Directions for this task: The following data needs to be repeated exactly, with all images excluded.

Dataset:

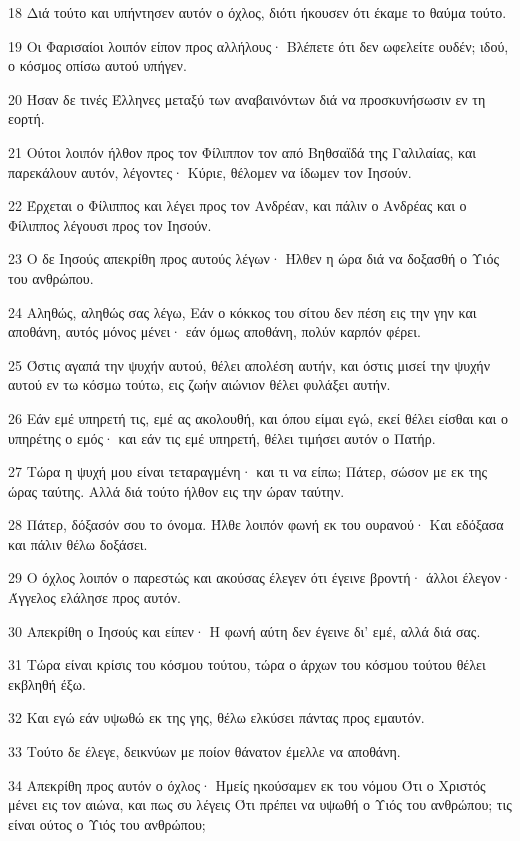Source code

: \par 18 Διά τούτο και υπήντησεν αυτόν ο όχλος, διότι ήκουσεν ότι έκαμε το θαύμα τούτο.
\par 19 Οι Φαρισαίοι λοιπόν είπον προς αλλήλους· Βλέπετε ότι δεν ωφελείτε ουδέν; ιδού, ο κόσμος οπίσω αυτού υπήγεν.
\par 20 Ήσαν δε τινές Έλληνες μεταξύ των αναβαινόντων διά να προσκυνήσωσιν εν τη εορτή.
\par 21 Ούτοι λοιπόν ήλθον προς τον Φίλιππον τον από Βηθσαϊδά της Γαλιλαίας, και παρεκάλουν αυτόν, λέγοντες· Κύριε, θέλομεν να ίδωμεν τον Ιησούν.
\par 22 Έρχεται ο Φίλιππος και λέγει προς τον Ανδρέαν, και πάλιν ο Ανδρέας και ο Φίλιππος λέγουσι προς τον Ιησούν.
\par 23 Ο δε Ιησούς απεκρίθη προς αυτούς λέγων· Ήλθεν η ώρα διά να δοξασθή ο Υιός του ανθρώπου.
\par 24 Αληθώς, αληθώς σας λέγω, Εάν ο κόκκος του σίτου δεν πέση εις την γην και αποθάνη, αυτός μόνος μένει· εάν όμως αποθάνη, πολύν καρπόν φέρει.
\par 25 Όστις αγαπά την ψυχήν αυτού, θέλει απολέση αυτήν, και όστις μισεί την ψυχήν αυτού εν τω κόσμω τούτω, εις ζωήν αιώνιον θέλει φυλάξει αυτήν.
\par 26 Εάν εμέ υπηρετή τις, εμέ ας ακολουθή, και όπου είμαι εγώ, εκεί θέλει είσθαι και ο υπηρέτης ο εμός· και εάν τις εμέ υπηρετή, θέλει τιμήσει αυτόν ο Πατήρ.
\par 27 Τώρα η ψυχή μου είναι τεταραγμένη· και τι να είπω; Πάτερ, σώσον με εκ της ώρας ταύτης. Αλλά διά τούτο ήλθον εις την ώραν ταύτην.
\par 28 Πάτερ, δόξασόν σου το όνομα. Ήλθε λοιπόν φωνή εκ του ουρανού· Και εδόξασα και πάλιν θέλω δοξάσει.
\par 29 Ο όχλος λοιπόν ο παρεστώς και ακούσας έλεγεν ότι έγεινε βροντή· άλλοι έλεγον· Άγγελος ελάλησε προς αυτόν.
\par 30 Απεκρίθη ο Ιησούς και είπεν· Η φωνή αύτη δεν έγεινε δι' εμέ, αλλά διά σας.
\par 31 Τώρα είναι κρίσις του κόσμου τούτου, τώρα ο άρχων του κόσμου τούτου θέλει εκβληθή έξω.
\par 32 Και εγώ εάν υψωθώ εκ της γης, θέλω ελκύσει πάντας προς εμαυτόν.
\par 33 Τούτο δε έλεγε, δεικνύων με ποίον θάνατον έμελλε να αποθάνη.
\par 34 Απεκρίθη προς αυτόν ο όχλος· Ημείς ηκούσαμεν εκ του νόμου Ότι ο Χριστός μένει εις τον αιώνα, και πως συ λέγεις Ότι πρέπει να υψωθή ο Υιός του ανθρώπου; τις είναι ούτος ο Υιός του ανθρώπου;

Response below:
Source code

: \par 18 Διά τούτο και υπήντησεν αυτόν ο όχλος, διότι ήκουσεν ότι έκαμε το θαύμα τούτο.
\par 19 Οι Φαρισαίοι λοιπόν είπον προς αλλήλους· Βλέπετε ότι δεν ωφελείτε ουδέν; ιδού, ο κόσμος οπίσω αυτού υπήγεν.
\par 20 Ήσαν δε τινές Έλληνες μεταξύ των αναβαινόντων διά να προσκυνήσωσιν εν τη εορτή.
\par 21 Ούτοι λοιπόν ήλθον προς τον Φίλιππον τον από Βηθσαϊδά της Γαλιλαίας, και παρεκάλουν αυτόν, λέγοντες· Κύριε, θέλομεν να ίδωμεν τον Ιησούν.
\par 22 Έρχεται ο Φίλιππος και λέγει προς τον Ανδρέαν, και πάλιν ο Ανδρέας και ο Φίλιππος λέγουσι προς τον Ιησούν.
\par 23 Ο δε Ιησούς απεκρίθη προς αυτούς λέγων· Ήλθεν η ώρα διά να δοξασθή ο Υιός του ανθρώπου.
\par 24 Αληθώς, αληθώς σας λέγω, Εάν ο κόκκος του σίτου δεν πέση εις την γην και αποθάνη, αυτός μόνος μένει· εάν όμως αποθάνη, πολύν καρπόν φέρει.
\par 25 Όστις αγαπά την ψυχήν αυτού, θέλει απολέση αυτήν, και όστις μισεί την ψυχήν αυτού εν τω κόσμω τούτω, εις ζωήν αιώνιον θέλει φυλάξει αυτήν.
\par 26 Εάν εμέ υπηρετή τις, εμέ ας ακολουθή, και όπου είμαι εγώ, εκεί θέλει είσθαι και ο υπηρέτης ο εμός· και εάν τις εμέ υπηρετή, θέλει τιμήσει αυτόν ο Πατήρ.
\par 27 Τώρα η ψυχή μου είναι τεταραγμένη· και τι να είπω; Πάτερ, σώσον με εκ της ώρας ταύτης. Αλλά διά τούτο ήλθον εις την ώραν ταύτην.
\par 28 Πάτερ, δόξασόν σου το όνομα. Ήλθε λοιπόν φωνή εκ του ουρανού· Και εδόξασα και πάλιν θέλω δοξάσει.
\par 29 Ο όχλος λοιπόν ο παρεστώς και ακούσας έλεγεν ότι έγεινε βροντή· άλλοι έλεγον· Άγγελος ελάλησε προς αυτόν.
\par 30 Απεκρίθη ο Ιησούς και είπεν· Η φωνή αύτη δεν έγεινε δι' εμέ, αλλά διά σας.
\par 31 Τώρα είναι κρίσις του κόσμου τούτου, τώρα ο άρχων του κόσμου τούτου θέλει εκβληθή έξω.
\par 32 Και εγώ εάν υψωθώ εκ της γης, θέλω ελκύσει πάντας προς εμαυτόν.
\par 33 Τούτο δε έλεγε, δεικνύων με ποίον θάνατον έμελλε να αποθάνη.
\par 34 Απεκρίθη προς αυτόν ο όχλος· Ημείς ηκούσαμεν εκ του νόμου Ότι ο Χριστός μένει εις τον αιώνα, και πως συ λέγεις Ότι πρέπει να υψωθή ο Υιός του ανθρώπου; τις είναι ούτος ο Υιός του ανθρώπου;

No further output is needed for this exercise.